TFPI (tissue factor pathway inhibitor) is an anticoagulant protein that prevents intravascular coagulation through inhibition of fXa (Factor Xa) and the TF (tissue factor)-fVIIa (Factor VIIa) complex. Localization of TFPI within caveolae enhances its anticoagulant activity. To define further how caveolae contribute to TFPI anticoagulant activity, CHO (Chinese-hamster ovary) cells were co-transfected with TF and membrane-associated TFPI targeted to either caveolae [TFPI-GPI (TFPI-glycosylphosphatidylinositol anchor chimaera)] or to bulk plasma membrane [TFPI-TM (TFPI-transmembrane anchor chimaera)]. Stable clones had equal expression of surface TF and TFPI. TX-114 cellular lysis confirmed localization of TFPI-GPI to detergent-insoluble membrane fractions, whereas TFPI-TM localized to the aqueous phase. TFPI-GPI and TFPI-TM were equally effective direct inhibitors of fXa in amidolytic assays. However, TFPI-GPI was a significantly better inhibitor of TF-fVIIa than TFPI-TM, as measured in both amidolytic and plasma-clotting assays. Disrupting caveolae by removing membrane cholesterol from EA.hy926 cells, which make TFPIα, CHO cells transfected with TFPIß and HUVECs (human umbilical vein endothelial cells) did not affect their fXa inhibition, but significantly decreased their inhibition of TF-fVIIa. These studies confirm and quantify the enhanced anticoagulant activity of TFPI localized within caveolae, demonstrate that caveolae enhance the inhibitory activity of both TFPI isoforms and define the effect of caveolae as specifically enhancing the anti-TF activity of TFPI.

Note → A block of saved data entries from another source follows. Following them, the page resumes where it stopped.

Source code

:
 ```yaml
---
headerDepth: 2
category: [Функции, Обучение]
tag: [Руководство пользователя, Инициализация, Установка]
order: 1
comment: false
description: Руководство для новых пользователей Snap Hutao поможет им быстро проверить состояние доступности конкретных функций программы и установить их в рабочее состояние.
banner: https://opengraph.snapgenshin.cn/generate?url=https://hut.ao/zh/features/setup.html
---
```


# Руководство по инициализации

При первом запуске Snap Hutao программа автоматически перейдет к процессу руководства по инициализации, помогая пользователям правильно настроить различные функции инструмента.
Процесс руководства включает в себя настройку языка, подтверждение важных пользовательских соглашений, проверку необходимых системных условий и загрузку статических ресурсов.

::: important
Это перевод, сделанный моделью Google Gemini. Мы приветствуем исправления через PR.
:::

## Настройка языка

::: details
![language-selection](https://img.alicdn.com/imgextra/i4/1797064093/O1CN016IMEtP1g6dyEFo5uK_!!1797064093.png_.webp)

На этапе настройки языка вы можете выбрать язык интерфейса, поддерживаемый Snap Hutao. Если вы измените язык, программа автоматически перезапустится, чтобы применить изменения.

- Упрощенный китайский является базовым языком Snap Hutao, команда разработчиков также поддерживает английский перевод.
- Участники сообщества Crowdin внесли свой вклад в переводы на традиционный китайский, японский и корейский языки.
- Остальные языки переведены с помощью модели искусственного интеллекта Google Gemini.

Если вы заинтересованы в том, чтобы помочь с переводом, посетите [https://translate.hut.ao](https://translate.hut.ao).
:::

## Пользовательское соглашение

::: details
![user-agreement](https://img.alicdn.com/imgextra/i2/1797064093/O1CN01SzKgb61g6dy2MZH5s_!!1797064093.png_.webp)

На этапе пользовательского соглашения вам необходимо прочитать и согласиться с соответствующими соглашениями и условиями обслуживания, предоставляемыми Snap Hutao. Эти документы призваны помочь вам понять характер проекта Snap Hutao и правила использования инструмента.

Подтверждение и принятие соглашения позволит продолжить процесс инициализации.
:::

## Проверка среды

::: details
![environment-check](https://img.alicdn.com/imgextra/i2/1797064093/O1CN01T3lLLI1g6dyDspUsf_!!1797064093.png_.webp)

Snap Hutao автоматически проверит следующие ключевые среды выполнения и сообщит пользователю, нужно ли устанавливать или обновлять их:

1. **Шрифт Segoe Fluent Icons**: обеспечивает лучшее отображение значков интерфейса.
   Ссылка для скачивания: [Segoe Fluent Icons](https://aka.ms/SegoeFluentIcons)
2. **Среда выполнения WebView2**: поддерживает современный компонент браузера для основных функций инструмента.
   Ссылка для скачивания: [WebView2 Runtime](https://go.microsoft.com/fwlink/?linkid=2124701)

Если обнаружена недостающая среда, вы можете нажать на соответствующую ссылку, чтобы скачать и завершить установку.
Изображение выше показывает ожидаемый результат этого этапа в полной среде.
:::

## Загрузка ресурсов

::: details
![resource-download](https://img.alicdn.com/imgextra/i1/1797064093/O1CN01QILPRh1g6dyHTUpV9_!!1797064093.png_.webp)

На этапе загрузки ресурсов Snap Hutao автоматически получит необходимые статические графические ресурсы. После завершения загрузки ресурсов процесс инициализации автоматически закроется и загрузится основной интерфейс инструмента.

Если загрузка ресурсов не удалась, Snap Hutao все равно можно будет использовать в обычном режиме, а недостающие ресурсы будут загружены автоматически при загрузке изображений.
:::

Murine hematopoietic cell tissue factor pathway inhibitor limits thrombus growth.

OBJECTIVE: Tissue factor (TF)-factor VIIa initiates blood coagulation and is found on microparticles that accumulate within intravascular thrombi. Tissue factor pathway inhibitor (TFPI), a factor Xa (fXa)-dependent inhibitor of TF-factor VIIa, is produced by megakaryocytes and is present in platelets. We sought to determine the role of platelet TFPI in regulation of thrombus growth. METHODS AND RESULTS: Western blot analyses demonstrated that murine platelets produce TFPIα, the most evolutionarily conserved alternatively spliced isoform of TFPI. A mouse model of hematopoietic cell TFPI deficiency was developed by transplanting irradiated TFPI(+/-) mice with TFPI(-/-) fetal liver cells. Platelets from transplanted mice totally lack TFPI inhibitory activity. An electrolytic vascular injury model was used to assess thrombus growth in the femoral vein and carotid artery. Mice lacking hematopoietic TFPI developed larger femoral vein and carotid artery thrombi than TFPI(+/-) mice transplanted with TFPI(+/+) hematopoietic cells, as evidenced by increased platelet accumulation. CONCLUSIONS: Hematopoietic TFPI limits thrombus growth following vascular injury. Because platelets are the primary hematopoietic cell accumulating within a growing thrombus, these findings suggest that TFPI present within platelets functions to limit intravascular thrombus growth, likely through inhibition of the procoagulant activity of blood borne TF.